Goal of the exercise | From the entries below, gather each line containing the word "that".

Data provided |
----

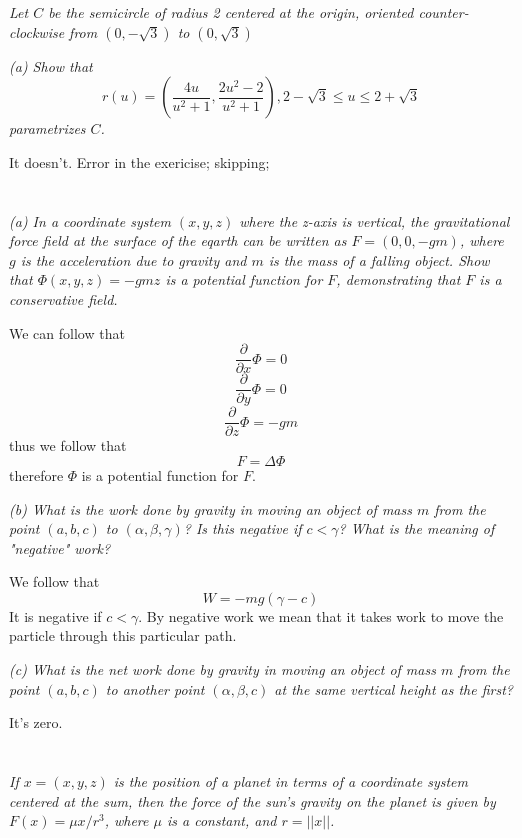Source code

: \documentclass[11pt,oneside,titlepage]{book}
\begin{document}
\textit{Let $C$ be the semicircle of radius 2 centered at the origin, oriented
  counter-clockwise from $(0, -\sqrt{3})$ to $(0, \sqrt{3})$}

\textit{(a) Show that
  $$r(u) = \left(\frac{4u}{u^2 + 1}, \frac{2u^2 - 2}{u^2 + 1}\right),
  2 - \sqrt{3} \leq u \leq 2 + \sqrt{3}$$
parametrizes $C$. }

It doesn't. Error in the exericise; skipping;


\section{}

\textit{(a) In a coordinate system $(x, y, z)$ where the z-axis is vertical, the gravitational
  force field at the surface of the eqarth can be written as $F = (0, 0, -gm)$, where $g$ is the
  acceleration due to gravity and $m$ is the mass of a falling object. Show that $\Phi(x, y, z) =
  -gmz$ is a potential function for $F$, demonstrating that $F$ is a conservative field.}

We can follow that
$$\frac{\partial}{\partial x}\Phi = 0$$
$$\frac{\partial}{\partial y}\Phi = 0$$
$$\frac{\partial}{\partial z}\Phi = -gm$$
thus we follow that
$$F = \Delta \Phi$$
therefore $\Phi$ is a potential function for $F$.

\textit{(b) What is the work done by gravity in moving an object of mass $m$ from
  the point $(a, b, c)$ to $(\alpha, \beta, \gamma)$? Is this negative if $c < \gamma$?
  What is the meaning of "negative" work?}

We follow that
$$W = -mg(\gamma - c)$$
It is negative if $c < \gamma$. By negative work we mean that it takes work to move the particle
through this particular path.

\textit{(c) What is the net work done by gravity in moving an object of mass $m$ from the point
  $(a, b, c)$ to another point $(\alpha, \beta, c)$ at the same vertical height as the first? }

It's zero.

\section{}

\textit{If $x = (x, y, z)$ is the position of a planet in terms of a coordinate system
  centered at the sum, then the force of the sun's gravity on the planet is given by
  $F(x) = \mu x/r^3$, where $\mu$ is a constant, and $r = ||x||$.}
\end{document}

----

Response to this exercise |
\textit{(a) Show that
  acceleration due to gravity and $m$ is the mass of a falling object. Show that $\Phi(x, y, z) =
  -gmz$ is a potential function for $F$, demonstrating that $F$ is a conservative field.}
We can follow that
thus we follow that
We follow that
It is negative if $c < \gamma$. By negative work we mean that it takes work to move the particle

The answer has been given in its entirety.